Il teatro alla moda (The Fashionable Theater) is a satirical pamphlet in which its author, the Venetian composer Benedetto Marcello (1686–1739), vents his critical opinions on the milieu of the Italian opera seria in the first decades of the eighteenth century. It was first published anonymously in Venice, by the end of 1720. Virtually every aspect of opera seria and its social environment is mercilessly criticized by Marcello: the artificiality of plots, the stereotyped format of music, the extravagant scenography and machinery, the inability and venality of composers and poets, the vanity and vulgarity of singers, the avidity of impresarios, the ineptitude of musicians.

The full title reads "THE FASHIONABLE THEATER – OR – safe and easy METHOD for correctly composing and performing Italian OPERAS in the modern style, – In which – useful and necessary Advice is given to Librettists, Composers, Musicians of both sexes, Impresarios, Performers, Engineers, and Scene Painters, comic Characters, Tailors, Pages, Dancers, Prompters, Copyists, Protectors, and MOTHERS of female Virtuoso singers, & other People belonging to Theater." In fact, Il teatro alla moda is written as a series of chapters where advice is ironically given to the various people involved in operatic productions, in order to meet "the modern customs" and bizarre requirements of such theatrical events.

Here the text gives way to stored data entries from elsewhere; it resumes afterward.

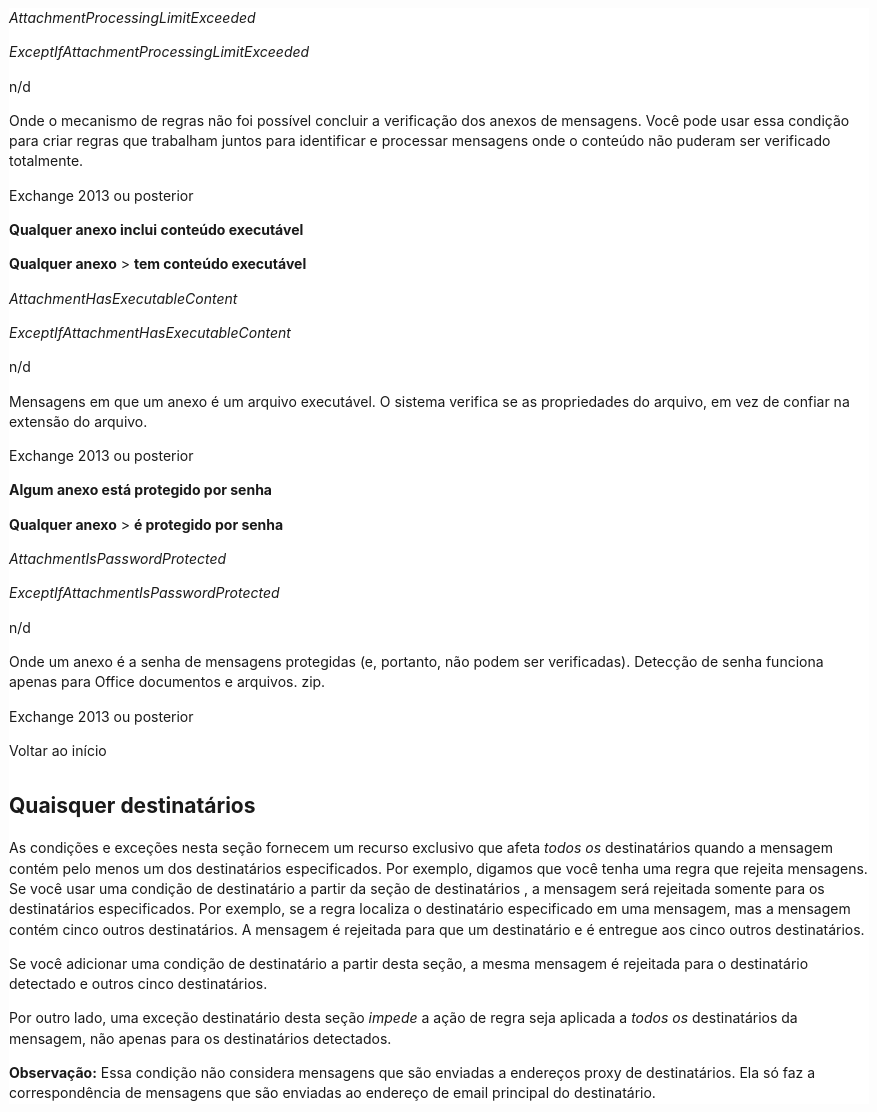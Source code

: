 <td><p><em>AttachmentProcessingLimitExceeded</em></p>
<p><em>ExceptIfAttachmentProcessingLimitExceeded</em></p></td>
<td><p>n/d</p></td>
<td><p>Onde o mecanismo de regras não foi possível concluir a verificação dos anexos de mensagens. Você pode usar essa condição para criar regras que trabalham juntos para identificar e processar mensagens onde o conteúdo não puderam ser verificado totalmente.</p></td>
<td><p>Exchange 2013 ou posterior</p></td>
</tr>
<tr class="even">
<td><p><strong>Qualquer anexo inclui conteúdo executável</strong></p>
<p><strong>Qualquer anexo</strong> &gt; <strong>tem conteúdo executável</strong></p></td>
<td><p><em>AttachmentHasExecutableContent</em></p>
<p><em>ExceptIfAttachmentHasExecutableContent</em></p></td>
<td><p>n/d</p></td>
<td><p>Mensagens em que um anexo é um arquivo executável. O sistema verifica se as propriedades do arquivo, em vez de confiar na extensão do arquivo.</p></td>
<td><p>Exchange 2013 ou posterior</p></td>
</tr>
<tr class="odd">
<td><p><strong>Algum anexo está protegido por senha</strong></p>
<p><strong>Qualquer anexo</strong> &gt; <strong>é protegido por senha</strong></p></td>
<td><p><em>AttachmentIsPasswordProtected</em></p>
<p><em>ExceptIfAttachmentIsPasswordProtected</em></p></td>
<td><p>n/d</p></td>
<td><p>Onde um anexo é a senha de mensagens protegidas (e, portanto, não podem ser verificadas). Detecção de senha funciona apenas para Office documentos e arquivos. zip.</p></td>
<td><p>Exchange 2013 ou posterior</p></td>
</tr>
</tbody>
</table>


Voltar ao início

## Quaisquer destinatários

As condições e exceções nesta seção fornecem um recurso exclusivo que afeta *todos os* destinatários quando a mensagem contém pelo menos um dos destinatários especificados. Por exemplo, digamos que você tenha uma regra que rejeita mensagens. Se você usar uma condição de destinatário a partir da seção de destinatários , a mensagem será rejeitada somente para os destinatários especificados. Por exemplo, se a regra localiza o destinatário especificado em uma mensagem, mas a mensagem contém cinco outros destinatários. A mensagem é rejeitada para que um destinatário e é entregue aos cinco outros destinatários.

Se você adicionar uma condição de destinatário a partir desta seção, a mesma mensagem é rejeitada para o destinatário detectado e outros cinco destinatários.

Por outro lado, uma exceção destinatário desta seção *impede* a ação de regra seja aplicada a *todos os* destinatários da mensagem, não apenas para os destinatários detectados.

**Observação:**  Essa condição não considera mensagens que são enviadas a endereços proxy de destinatários. Ela só faz a correspondência de mensagens que são enviadas ao endereço de email principal do destinatário.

Besides the title, the frontispiece contains several allusions to well-known protagonists of the Venetian theater of the time. For instance, the publisher's name "Aldiviva Licante" refers, by means of anagrams, both to Antonio Vivaldi, then very famous as an opera composer, and to the singer Caterina Canteli.

The text of Il teatro alla moda displays several striking features. To begin with, it shows a degree of vacillation in attitude toward its subject – perhaps resulting from Marcello's personal ambivalence regarding operatic music, as both a critic and a composer. For example, the dedicatory is by "the author of the book to its composer." In addition, it exhibits a number of surrealistic elements, which reach a climax in the last chapter, "The Raffle" (presumably organized by the mother of a young female singer), where the prizes include "a full dress of modern poet in fever-colored tree bark, wrapped with metaphors, translations, hyperboles" as well as "the pen that wrote Il teatro alla moda." The printing accompanies these peculiarities with a chaotic use of italic and normal typography and of capital fonts.

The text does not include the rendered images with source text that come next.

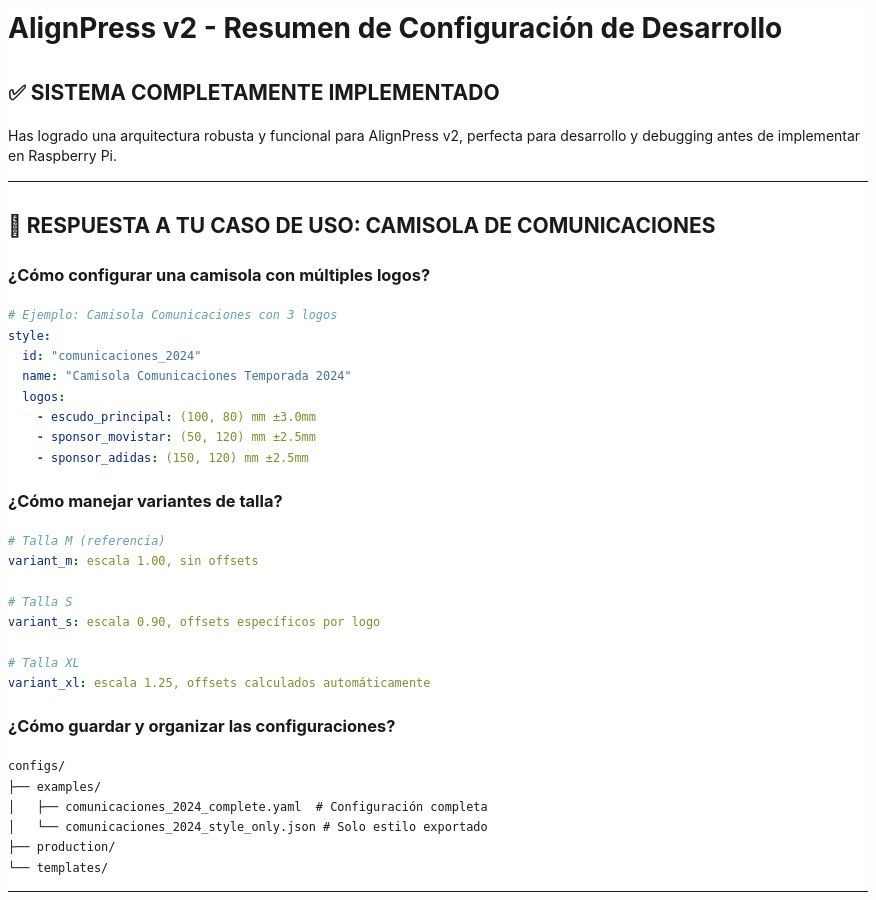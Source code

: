 # AlignPress v2 - Resumen de Configuración de Desarrollo

## ✅ **SISTEMA COMPLETAMENTE IMPLEMENTADO**

Has logrado una arquitectura robusta y funcional para AlignPress v2, perfecta para desarrollo y debugging antes de implementar en Raspberry Pi.

---

## 🎯 **RESPUESTA A TU CASO DE USO: CAMISOLA DE COMUNICACIONES**

### **¿Cómo configurar una camisola con múltiples logos?**

```yaml
# Ejemplo: Camisola Comunicaciones con 3 logos
style:
  id: "comunicaciones_2024"
  name: "Camisola Comunicaciones Temporada 2024"
  logos:
    - escudo_principal: (100, 80) mm ±3.0mm
    - sponsor_movistar: (50, 120) mm ±2.5mm
    - sponsor_adidas: (150, 120) mm ±2.5mm
```

### **¿Cómo manejar variantes de talla?**

```yaml
# Talla M (referencia)
variant_m: escala 1.00, sin offsets

# Talla S
variant_s: escala 0.90, offsets específicos por logo

# Talla XL
variant_xl: escala 1.25, offsets calculados automáticamente
```

### **¿Cómo guardar y organizar las configuraciones?**

```
configs/
├── examples/
│   ├── comunicaciones_2024_complete.yaml  # Configuración completa
│   └── comunicaciones_2024_style_only.json # Solo estilo exportado
├── production/
└── templates/
```

---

Translated excerpts (typography preserved)

"To the Poets – In the first place, the modern Poet should not have read and should never read the ancient Authors, Latin or Greek. And this is because the ancient Greeks or Latins have never read the moderns."

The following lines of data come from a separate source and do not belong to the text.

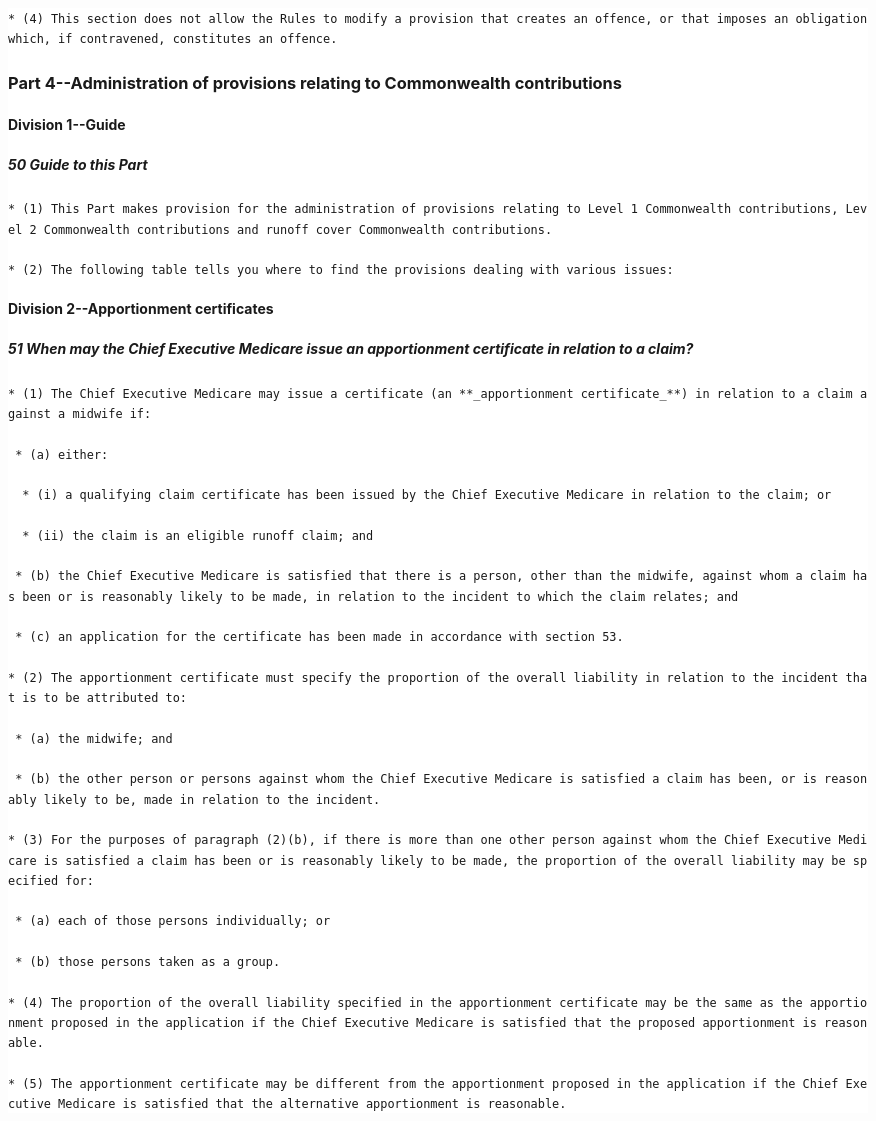     * (4) This section does not allow the Rules to modify a provision that creates an offence, or that imposes an obligation which, if contravened, constitutes an offence.

### Part 4--Administration of provisions relating to Commonwealth contributions

#### Division 1--Guide

##### 50  Guide to this Part

    * (1) This Part makes provision for the administration of provisions relating to Level 1 Commonwealth contributions, Level 2 Commonwealth contributions and runoff cover Commonwealth contributions.

    * (2) The following table tells you where to find the provisions dealing with various issues:

#### Division 2--Apportionment certificates

##### 51  When may the Chief Executive Medicare issue an apportionment certificate in relation to a claim?

    * (1) The Chief Executive Medicare may issue a certificate (an **_apportionment certificate_**) in relation to a claim against a midwife if:

     * (a) either:

      * (i) a qualifying claim certificate has been issued by the Chief Executive Medicare in relation to the claim; or

      * (ii) the claim is an eligible runoff claim; and

     * (b) the Chief Executive Medicare is satisfied that there is a person, other than the midwife, against whom a claim has been or is reasonably likely to be made, in relation to the incident to which the claim relates; and

     * (c) an application for the certificate has been made in accordance with section 53.

    * (2) The apportionment certificate must specify the proportion of the overall liability in relation to the incident that is to be attributed to:

     * (a) the midwife; and

     * (b) the other person or persons against whom the Chief Executive Medicare is satisfied a claim has been, or is reasonably likely to be, made in relation to the incident.

    * (3) For the purposes of paragraph (2)(b), if there is more than one other person against whom the Chief Executive Medicare is satisfied a claim has been or is reasonably likely to be made, the proportion of the overall liability may be specified for:

     * (a) each of those persons individually; or

     * (b) those persons taken as a group.

    * (4) The proportion of the overall liability specified in the apportionment certificate may be the same as the apportionment proposed in the application if the Chief Executive Medicare is satisfied that the proposed apportionment is reasonable.

    * (5) The apportionment certificate may be different from the apportionment proposed in the application if the Chief Executive Medicare is satisfied that the alternative apportionment is reasonable.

"To the Music Composers – The modern Music Composer should possess no knowledge about the Rules of good composition, except for some principle of universal practice... He should not understand the numeric Musical Proportions, nor the optimal effect of contrary Motions, or the bad Relation of Tritones and augmented Intervals."
 
"To the Singers – It is not necessary that the VIRTUOSO can read, or write, or have a good pronunciation of vowels, and of single and double Consonants, or understand the sense of Words, etc., but it is better if he mistakes Senses, Letters, Syllables, etc., in order to perform Ornaments, Trills, Appoggiature, very long Cadences, etc. etc. etc."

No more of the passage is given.